= The problem =
Nothing outside the range is wanted. Repeat exactly the lines below from the one with "## [描述](https://gith" through the one with "### [M9:深度学习](https://github".

Saved entries:
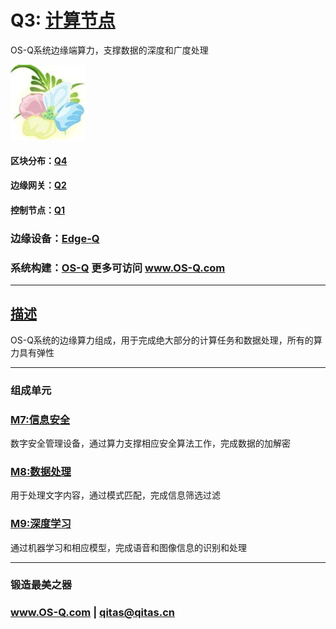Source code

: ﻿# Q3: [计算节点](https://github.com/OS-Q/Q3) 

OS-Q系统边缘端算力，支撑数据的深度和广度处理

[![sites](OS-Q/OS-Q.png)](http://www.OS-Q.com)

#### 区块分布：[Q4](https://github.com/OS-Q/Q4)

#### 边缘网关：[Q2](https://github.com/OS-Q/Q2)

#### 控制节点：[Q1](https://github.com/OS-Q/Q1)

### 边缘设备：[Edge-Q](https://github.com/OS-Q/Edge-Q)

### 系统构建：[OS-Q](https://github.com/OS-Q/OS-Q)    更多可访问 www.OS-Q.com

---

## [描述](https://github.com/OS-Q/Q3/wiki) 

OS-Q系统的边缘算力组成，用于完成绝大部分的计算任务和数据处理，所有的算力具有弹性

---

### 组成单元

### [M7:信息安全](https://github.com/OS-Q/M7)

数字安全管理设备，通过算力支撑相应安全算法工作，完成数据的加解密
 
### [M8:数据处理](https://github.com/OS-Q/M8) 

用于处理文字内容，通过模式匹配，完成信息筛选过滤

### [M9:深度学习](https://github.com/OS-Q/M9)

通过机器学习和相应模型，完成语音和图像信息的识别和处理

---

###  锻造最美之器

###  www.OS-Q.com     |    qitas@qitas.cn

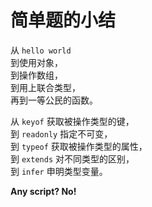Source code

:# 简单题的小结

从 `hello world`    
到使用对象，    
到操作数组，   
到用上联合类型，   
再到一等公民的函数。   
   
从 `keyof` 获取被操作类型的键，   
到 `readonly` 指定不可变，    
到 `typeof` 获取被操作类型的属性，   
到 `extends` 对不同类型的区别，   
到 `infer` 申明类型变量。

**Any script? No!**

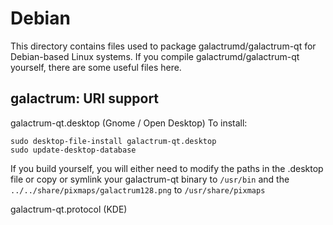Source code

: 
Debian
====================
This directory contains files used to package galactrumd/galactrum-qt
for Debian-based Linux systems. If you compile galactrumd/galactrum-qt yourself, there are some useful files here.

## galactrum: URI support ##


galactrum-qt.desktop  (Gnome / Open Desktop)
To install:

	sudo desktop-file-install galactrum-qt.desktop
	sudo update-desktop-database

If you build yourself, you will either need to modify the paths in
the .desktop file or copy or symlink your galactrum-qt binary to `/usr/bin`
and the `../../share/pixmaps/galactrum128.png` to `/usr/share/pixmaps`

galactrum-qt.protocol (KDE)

= Answer section =
## [描述](https://github.com/OS-Q/Q3/wiki) 

OS-Q系统的边缘算力组成，用于完成绝大部分的计算任务和数据处理，所有的算力具有弹性

---

### 组成单元

### [M7:信息安全](https://github.com/OS-Q/M7)

数字安全管理设备，通过算力支撑相应安全算法工作，完成数据的加解密
 
### [M8:数据处理](https://github.com/OS-Q/M8) 

用于处理文字内容，通过模式匹配，完成信息筛选过滤

### [M9:深度学习](https://github.com/OS-Q/M9)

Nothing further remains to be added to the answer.